§ **What is being asked**
Lift every line from the entries that includes the word "Android".

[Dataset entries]
┄┄┄┄┄┄

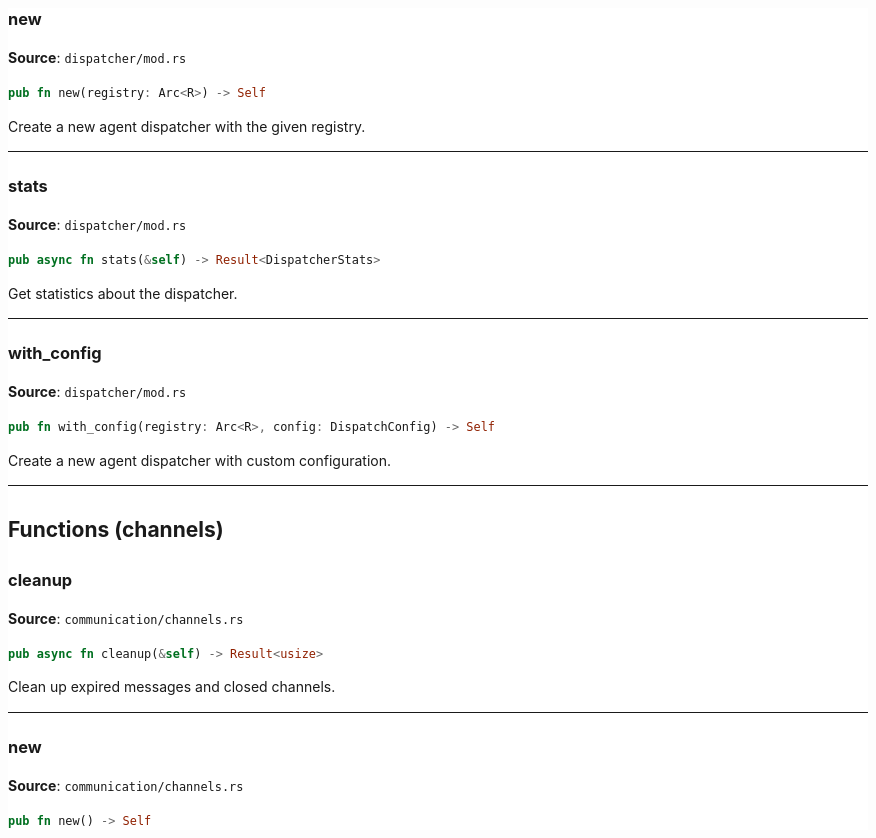 ### new

**Source**: `dispatcher/mod.rs`

```rust
pub fn new(registry: Arc<R>) -> Self
```

Create a new agent dispatcher with the given registry.

---

### stats

**Source**: `dispatcher/mod.rs`

```rust
pub async fn stats(&self) -> Result<DispatcherStats>
```

Get statistics about the dispatcher.

---

### with_config

**Source**: `dispatcher/mod.rs`

```rust
pub fn with_config(registry: Arc<R>, config: DispatchConfig) -> Self
```

Create a new agent dispatcher with custom configuration.

---

## Functions (channels)

### cleanup

**Source**: `communication/channels.rs`

```rust
pub async fn cleanup(&self) -> Result<usize>
```

Clean up expired messages and closed channels.

---

### new

**Source**: `communication/channels.rs`

```rust
pub fn new() -> Self
```
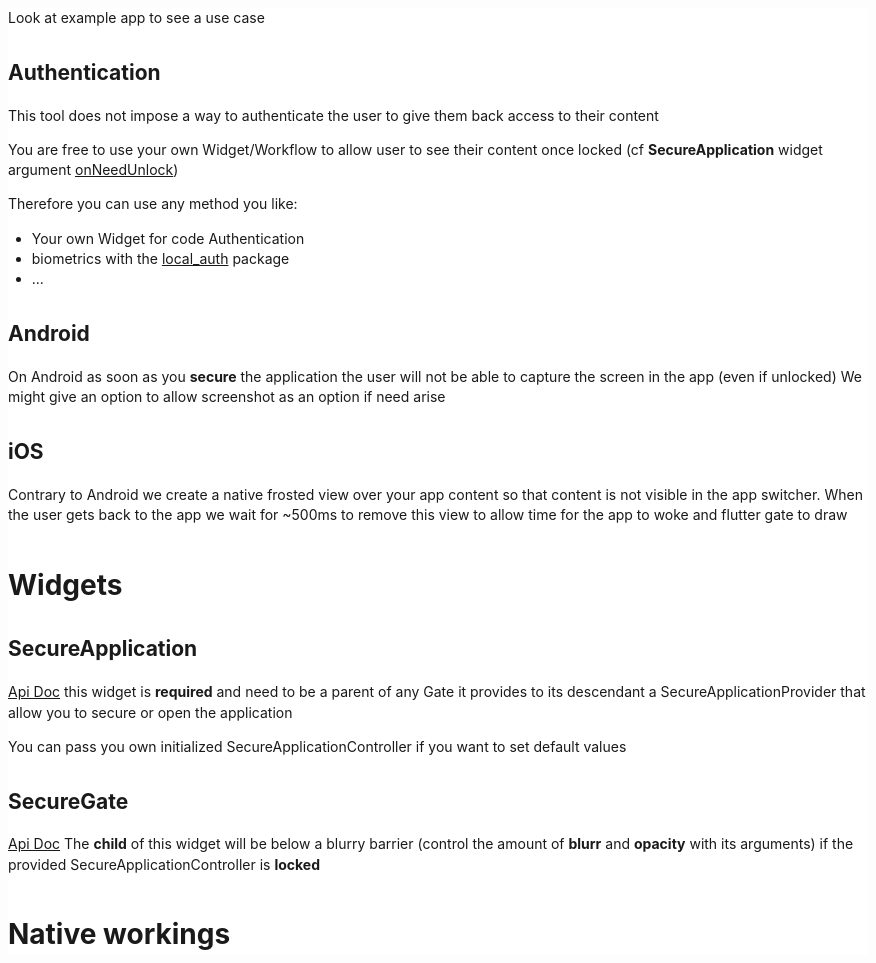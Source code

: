 Look at example app to see a use case

## Authentication

This tool does not impose a way to authenticate the user to give them back access to their content

You are free to use your own Widget/Workflow to allow user to see their content once locked (cf **SecureApplication** widget argument [onNeedUnlock](https://pub.dev/documentation/secure_application/latest/secure_application/SecureApplication/onNeedUnlock.html))

Therefore you can use any method you like:

- Your own Widget for code Authentication
- biometrics with the [local_auth](https://pub.dev/packages/local_auth) package
- ...

## Android

On Android as soon as you **secure** the application the user will not be able to capture the screen in the app (even if unlocked)
We might give an option to allow screenshot as an option if need arise

## iOS

Contrary to Android we create a native frosted view over your app content so that content is not visible in the app switcher.
When the user gets back to the app we wait for ~500ms to remove this view to allow time for the app to woke and flutter gate to draw

# Widgets

## SecureApplication

[Api Doc](https://pub.dev/documentation/secure_application/latest/secure_application/SecureApplication-class.html)
this widget is **required** and need to be a parent of any Gate
it provides to its descendant a SecureApplicationProvider that allow you to secure or open the application

You can pass you own initialized SecureApplicationController if you want to set default values

## SecureGate

[Api Doc](https://pub.dev/documentation/secure_application/latest/secure_gate/SecureGate-class.html)
The **child** of this widget will be below a blurry barrier (control the amount of **blurr** and **opacity** with its arguments)
if the provided SecureApplicationController is **locked**

# Native workings
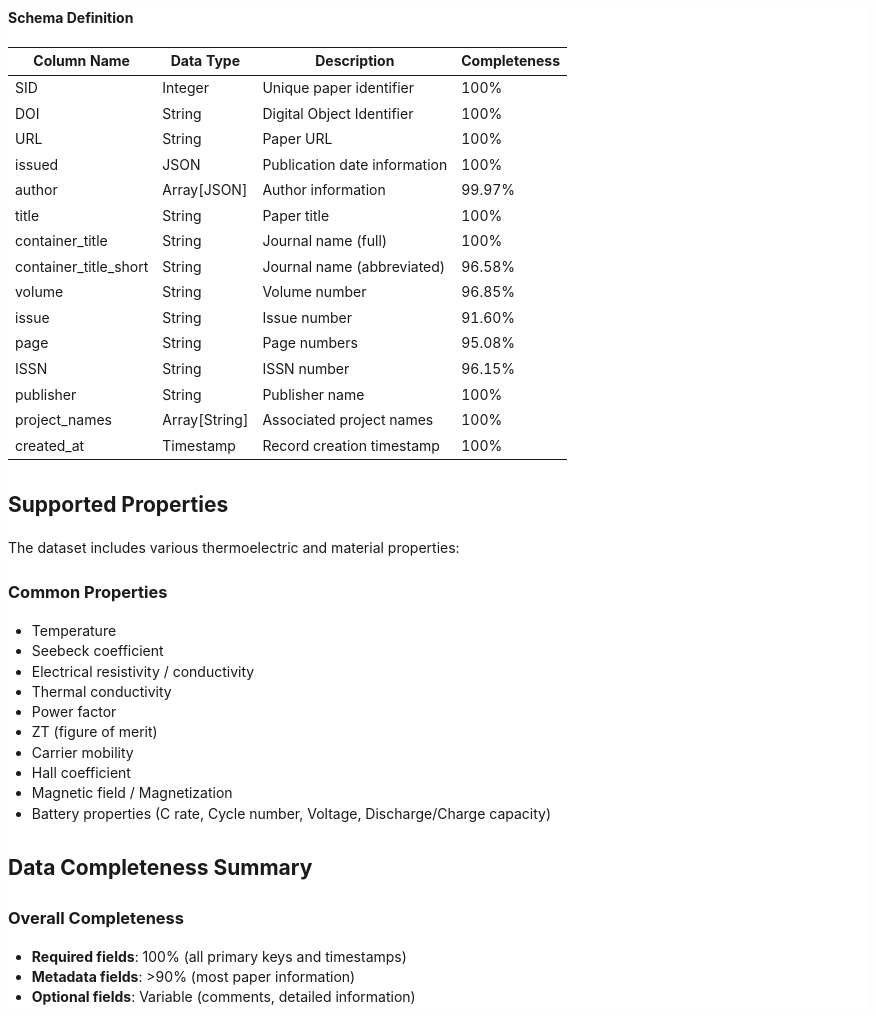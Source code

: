 #### Schema Definition

| Column Name | Data Type | Description | Completeness |
|-------------|-----------|-------------|--------------|
| SID | Integer | Unique paper identifier | 100% |
| DOI | String | Digital Object Identifier | 100% |
| URL | String | Paper URL | 100% |
| issued | JSON | Publication date information | 100% |
| author | Array[JSON] | Author information | 99.97% |
| title | String | Paper title | 100% |
| container_title | String | Journal name (full) | 100% |
| container_title_short | String | Journal name (abbreviated) | 96.58% |
| volume | String | Volume number | 96.85% |
| issue | String | Issue number | 91.60% |
| page | String | Page numbers | 95.08% |
| ISSN | String | ISSN number | 96.15% |
| publisher | String | Publisher name | 100% |
| project_names | Array[String] | Associated project names | 100% |
| created_at | Timestamp | Record creation timestamp | 100% |

## Supported Properties

The dataset includes various thermoelectric and material properties:

### Common Properties
- Temperature
- Seebeck coefficient
- Electrical resistivity / conductivity
- Thermal conductivity
- Power factor
- ZT (figure of merit)
- Carrier mobility
- Hall coefficient
- Magnetic field / Magnetization
- Battery properties (C rate, Cycle number, Voltage, Discharge/Charge capacity)

## Data Completeness Summary

### Overall Completeness
- **Required fields**: 100% (all primary keys and timestamps)
- **Metadata fields**: >90% (most paper information)
- **Optional fields**: Variable (comments, detailed information)
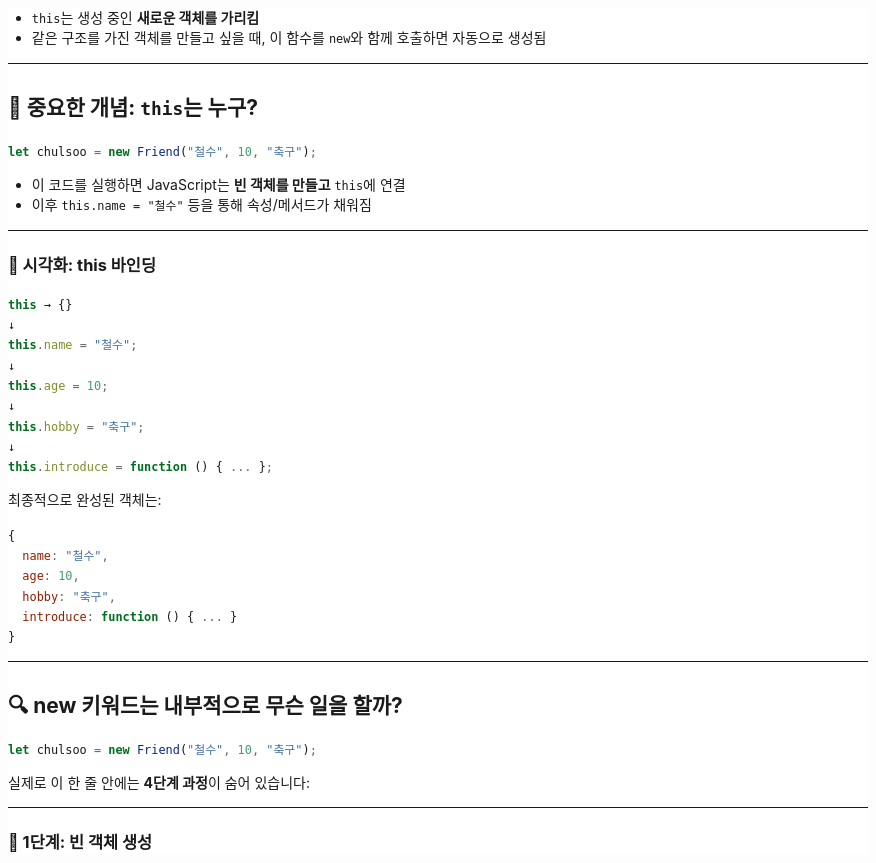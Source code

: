 - `this`는 생성 중인 **새로운 객체를 가리킴**
- 같은 구조를 가진 객체를 만들고 싶을 때,
  이 함수를 `new`와 함께 호출하면 자동으로 생성됨

---

## 🧭 중요한 개념: `this`는 누구?

```js
let chulsoo = new Friend("철수", 10, "축구");
```

- 이 코드를 실행하면 JavaScript는 **빈 객체를 만들고** `this`에 연결
- 이후 `this.name = "철수"` 등을 통해 속성/메서드가 채워짐

---

### 🧠 시각화: this 바인딩

```js
this → {}
↓
this.name = "철수";
↓
this.age = 10;
↓
this.hobby = "축구";
↓
this.introduce = function () { ... };
```

최종적으로 완성된 객체는:

```js
{
  name: "철수",
  age: 10,
  hobby: "축구",
  introduce: function () { ... }
}
```

---

## 🔍 new 키워드는 내부적으로 무슨 일을 할까?

```js
let chulsoo = new Friend("철수", 10, "축구");
```

실제로 이 한 줄 안에는 **4단계 과정**이 숨어 있습니다:

---

### 🔢 1단계: 빈 객체 생성
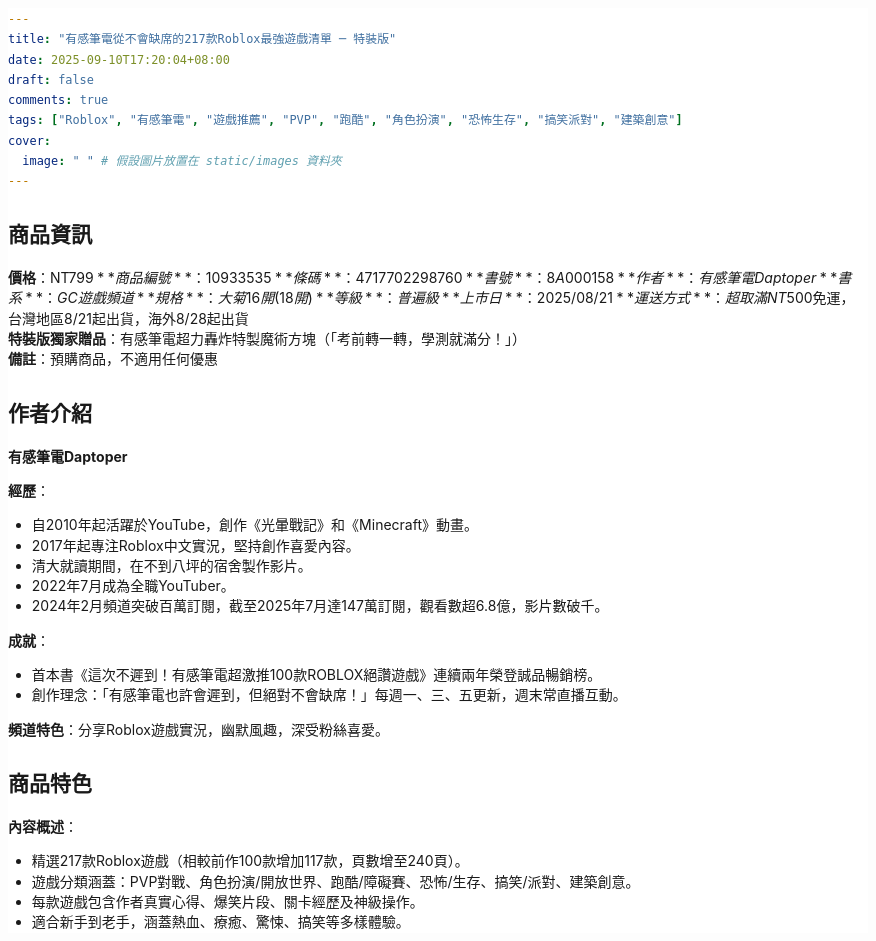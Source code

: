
 ```yaml
---
title: "有感筆電從不會缺席的217款Roblox最強遊戲清單 ─ 特裝版"
date: 2025-09-10T17:20:04+08:00
draft: false
comments: true
tags: ["Roblox", "有感筆電", "遊戲推薦", "PVP", "跑酷", "角色扮演", "恐怖生存", "搞笑派對", "建築創意"]
cover:
  image: " " # 假設圖片放置在 static/images 資料夾
---
```


## 商品資訊

**價格**：NT$799  
**商品編號**：10933535  
**條碼**：4717702298760  
**書號**：8A000158  
**作者**：有感筆電Daptoper  
**書系**：GC遊戲頻道  
**規格**：大菊16開(18開)  
**等級**：普遍級  
**上市日**：2025/08/21  
**運送方式**：超取滿NT$500免運，台灣地區8/21起出貨，海外8/28起出貨  
**特裝版獨家贈品**：有感筆電超力轟炸特製魔術方塊（「考前轉一轉，學測就滿分！」）  
**備註**：預購商品，不適用任何優惠  

## 作者介紹

**有感筆電Daptoper**

**經歷**：  
- 自2010年起活躍於YouTube，創作《光暈戰記》和《Minecraft》動畫。  
- 2017年起專注Roblox中文實況，堅持創作喜愛內容。  
- 清大就讀期間，在不到八坪的宿舍製作影片。  
- 2022年7月成為全職YouTuber。  
- 2024年2月頻道突破百萬訂閱，截至2025年7月達147萬訂閱，觀看數超6.8億，影片數破千。  

**成就**：  
- 首本書《這次不遲到！有感筆電超激推100款ROBLOX絕讚遊戲》連續兩年榮登誠品暢銷榜。  
- 創作理念：「有感筆電也許會遲到，但絕對不會缺席！」每週一、三、五更新，週末常直播互動。  

**頻道特色**：分享Roblox遊戲實況，幽默風趣，深受粉絲喜愛。  

## 商品特色

**內容概述**：  
- 精選217款Roblox遊戲（相較前作100款增加117款，頁數增至240頁）。  
- 遊戲分類涵蓋：PVP對戰、角色扮演/開放世界、跑酷/障礙賽、恐怖/生存、搞笑/派對、建築創意。  
- 每款遊戲包含作者真實心得、爆笑片段、關卡經歷及神級操作。  
- 適合新手到老手，涵蓋熱血、療癒、驚悚、搞笑等多樣體驗。  
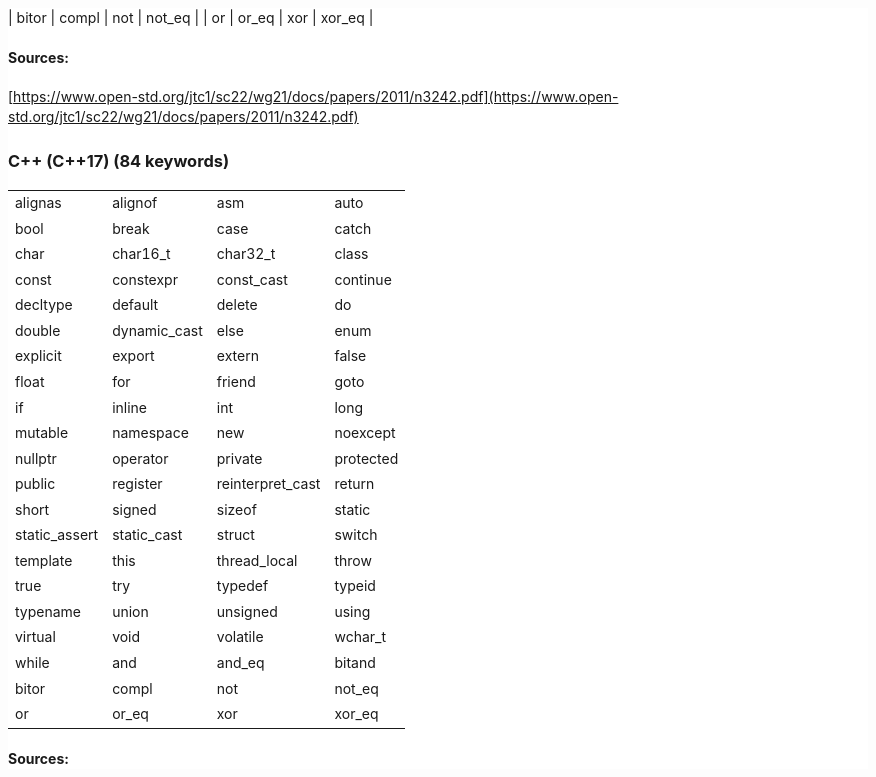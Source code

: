 |  bitor | compl | not | not_eq |
|  or | or_eq | xor | xor_eq |


#### Sources:

[https://www.open-std.org/jtc1/sc22/wg21/docs/papers/2011/n3242.pdf](https://www.open-std.org/jtc1/sc22/wg21/docs/papers/2011/n3242.pdf)
### C++ (C++17) (84 keywords)
| | | | |
|---|---|---|---|
|  alignas | alignof | asm | auto |
|  bool | break | case | catch |
|  char | char16_t | char32_t | class |
|  const | constexpr | const_cast | continue |
|  decltype | default | delete | do |
|  double | dynamic_cast | else | enum |
|  explicit | export | extern | false |
|  float | for | friend | goto |
|  if | inline | int | long |
|  mutable | namespace | new | noexcept |
|  nullptr | operator | private | protected |
|  public | register | reinterpret_cast | return |
|  short | signed | sizeof | static |
|  static_assert | static_cast | struct | switch |
|  template | this | thread_local | throw |
|  true | try | typedef | typeid |
|  typename | union | unsigned | using |
|  virtual | void | volatile | wchar_t |
|  while | and | and_eq | bitand |
|  bitor | compl | not | not_eq |
|  or | or_eq | xor | xor_eq |


#### Sources:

┄┄┄┄┄┄

§ **Result below**
## Android
On Android as soon as you **secure** the application the user will not be able to capture the screen in the app (even if unlocked)
Contrary to Android we create a native frosted view over your app content so that content is not visible in the app switcher.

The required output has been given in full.